> [Stored data entries]:
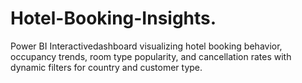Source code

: # Hotel-Booking-Insights.
 Power BI Interactivedashboard visualizing hotel booking behavior, occupancy trends, room type popularity, and cancellation rates with dynamic filters for country and customer type.
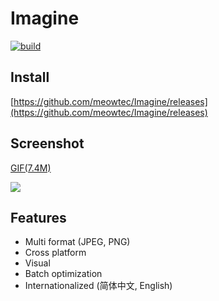 # Imagine

[![build](https://travis-ci.org/meowtec/Imagine.svg?branch=master)](https://travis-ci.org/meowtec/Imagine)

## Install

[https://github.com/meowtec/Imagine/releases](https://github.com/meowtec/Imagine/releases)

## Screenshot

[GIF(7.4M)](http://7qn7vf.com1.z0.glb.clouddn.com/IMAGINE2.gif)

![](http://7qn7vf.com1.z0.glb.clouddn.com/imagine.png)

## Features

 - Multi format (JPEG, PNG)
 - Cross platform
 - Visual
 - Batch optimization
 - Internationalized (简体中文, English)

> [Work to complete]: Leave out the pictures and give the rest of the records again exactly.

> [Result]:
Source code

: # Hotel-Booking-Insights.
 Power BI Interactivedashboard visualizing hotel booking behavior, occupancy trends, room type popularity, and cancellation rates with dynamic filters for country and customer type.
 # Imagine

[![build](https://travis-ci.org/meowtec/Imagine.svg?branch=master)](https://travis-ci.org/meowtec/Imagine)

## Install

[https://github.com/meowtec/Imagine/releases](https://github.com/meowtec/Imagine/releases)

## Screenshot

[GIF(7.4M)](http://7qn7vf.com1.z0.glb.clouddn.com/IMAGINE2.gif)

![](http://7qn7vf.com1.z0.glb.clouddn.com/imagine.png)

## Features

 - Multi format (JPEG, PNG)
 - Cross platform
 - Visual
 - Batch optimization
 - Internationalized (简体中文, English)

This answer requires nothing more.